One of the prime contributors to Globalisation is foreign exchange. Commonly known as Forex. In Forex, a country’s currency is weighed against another country’s currency and the value is determined. Like for example, in order to know the value of rupee, you compare it with say, Japanese Yen. JPY to INR conversion would give you an idea of how well Indian economy is doing, when compared with Japanese economy.
This value is determined by market conditions, trades, investments, tourism, political risks, and policies, etc.
Background info on Forex
Before we get to understand its importance, let us understand Forex a little better.
The Forex market trades currencies. To state some facts, currency trading exceeds $5 trillion a day. This makes it the most liquid and the biggest financial markets across the globe. Great Britain has the largest share in the Forex market. This is because around 40% of all transactions occur in London. The strong infrastructure, which is in place for currency trading, contributed to the expansion of Forex. And just like that, Britain managed to change the face of civilisation, yet again.
Getting to the importance of Forex market:
- Backbone of global trade
Considering how things now have the potential to go global, forex market has become vitally important. With transactions taking place all over the world now, people no longer face the barrier of currency conversion.
- Smoother import and export
Without Forex, import and export industries would not have flourished the way they have. Without sound import and export policies in place, courtesy Forex market, we countries would not have a mean to develop. Progress would be stunted. Who knows, we would still be bartering things?
- Industrial growth
Import and export is regulated by companies, both private and governmental. If there was no medium available that allowed trading in different currencies, economy of each nation would be at a standstill and nothing would prosper. Companies would make negligible profits, thereby consequently perishing.

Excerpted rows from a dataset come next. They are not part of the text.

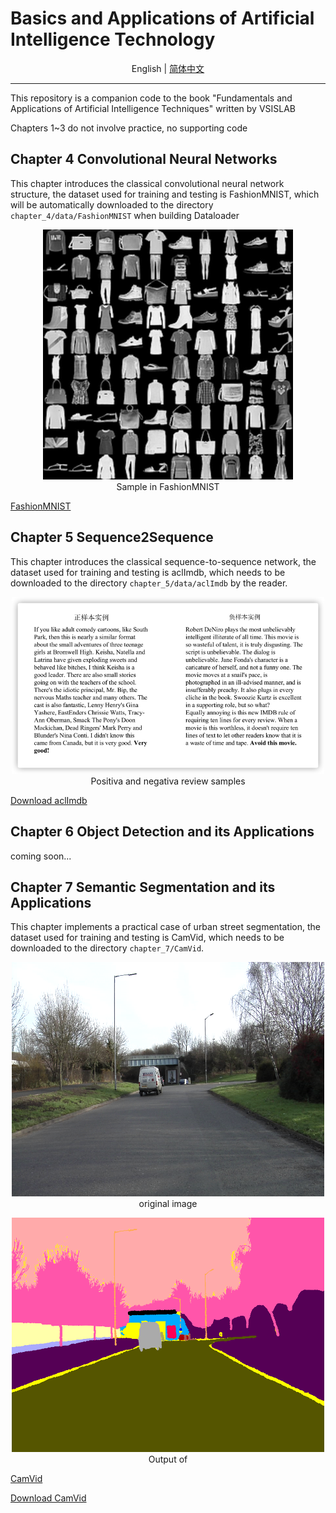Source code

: # Basics and Applications of Artificial Intelligence Technology

<div align="center">

English | [简体中文](./README.md)

</div>

---

This repository is a companion code to the book "Fundamentals and Applications of Artificial Intelligence Techniques" written by VSISLAB

Chapters 1~3 do not involve practice, no supporting code

## Chapter 4 Convolutional Neural Networks

This chapter introduces the classical convolutional neural network structure, the dataset used for training and testing is FashionMNIST, which will be automatically downloaded to the directory `chapter_4/data/FashionMNIST` when building Dataloader


<div align="center">
  <p>
    <img src="doc/imgs/Fashion-MNIST-dataset.png" width="400">
    <br/>
    Sample in FashionMNIST
  </p>
</div>


[FashionMNIST](https://github.com/zalandoresearch/fashion-mnist)


## Chapter 5 Sequence2Sequence

This chapter introduces the classical sequence-to-sequence network, the dataset used for training and testing is aclImdb, which needs to be downloaded to the directory `chapter_5/data/aclImdb` by the reader.


<div align="center">
    <p>
      <img src="doc/imgs/aclImdb.png" style="text-align:center" width="500">
      <br/>
      Positiva and negativa review samples
    </p>
</div>


[Download aclImdb](http://ai.stanford.edu/~amaas/data/sentiment/aclImdb_v1.tar.gz)

## Chapter 6 Object Detection and its Applications

coming soon...

## Chapter 7 Semantic Segmentation and its Applications

This chapter implements a practical case of urban street segmentation, the dataset used for training and testing is CamVid, which needs to be downloaded to the directory `chapter_7/CamVid`.

<div align="center">
  <p>
    <img src="doc/imgs/CamVid_0006R0_f01260.png" style="text-align:center" width="500">
    <br/>
    original image
  </p>
</div>


<div align="center">
  <p>
    <img src="doc/imgs/CamVid_0006R0_f01260_P.png" style="text-align:center" width="500">
    <br/>
    Output of 
  </p>
</div>

[CamVid](http://mi.eng.cam.ac.uk/research/projects/VideoRec/CamVid/)

[Download CamVid](https://s3.amazonaws.com/fast-ai-imagelocal/camvid.tgz)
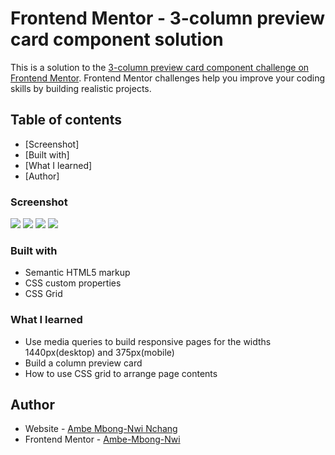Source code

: # Frontend Mentor - 3-column preview card component solution

This is a solution to the [3-column preview card component challenge on Frontend Mentor](https://www.frontendmentor.io/challenges/3column-preview-card-component-pH92eAR2-). Frontend Mentor challenges help you improve your coding skills by building realistic projects. 

## Table of contents

  - [Screenshot]
  - [Built with]
  - [What I learned]
  - [Author]

### Screenshot

![](img/Screenshot%20(282).png)
![](img/Screenshot%20(279).png)
![](img/Screenshot%20(280).png)
![](img/Screenshot%20(281).png)

### Built with

- Semantic HTML5 markup
- CSS custom properties
- CSS Grid

### What I learned

- Use media queries to build responsive pages for the widths 1440px(desktop) and 375px(mobile)
- Build a column preview card
- How to use CSS grid to arrange page contents

## Author

- Website - [Ambe Mbong-Nwi Nchang](https://github.com/Ambe-Mbong-Nwi/Front-end_Web_Designs)
- Frontend Mentor - [Ambe-Mbong-Nwi](https://www.frontendmentor.io/profile/Ambe-Mbong-Nwi)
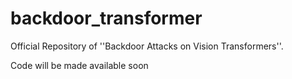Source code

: # backdoor_transformer
Official Repository of ''Backdoor Attacks on Vision Transformers''.

Code will be made available soon
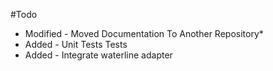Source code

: #Todo
- Modified - Moved Documentation To Another Repository*
- Added - Unit Tests Tests
- Added - Integrate waterline adapter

A considerable amount that flows through the Forex market is investor’s money. Investors use forex like JPY to INR to diversify internationally. Diversification brings certain benefits to investors, and that would not have happened without Forex. International trade and transaction is now possible only because we have the ability to exchange currencies. Investors trade currencies in order to buy or sell foreign assets, securities, etc.
Forex is important to international economy because of the functions it performs.
The key functions it follows are:
Being the basic of functions of Forex, it facilitates the conversion of one currency to another. This aids accomplishment of trades between countries and aids in the fulfilment of the above-mentioned importance of Forex.
Forex provides credit, both nationally and internationally. This is done to promote foreign trade. When foreign bills are used in an international payment, there is a credit for around three months, which is required.
Hedging is the avoidance of foreign exchange risk. It sets up contracts, normally for three months, to buy or sell foreign exchange against another currency at a fixed rate.
Owing to all the functions carried out by Forex, the world has come together better than before. Globalisation has kicked in due to the unhindered exchange of currencies. This ensures progress now, and in the years to come.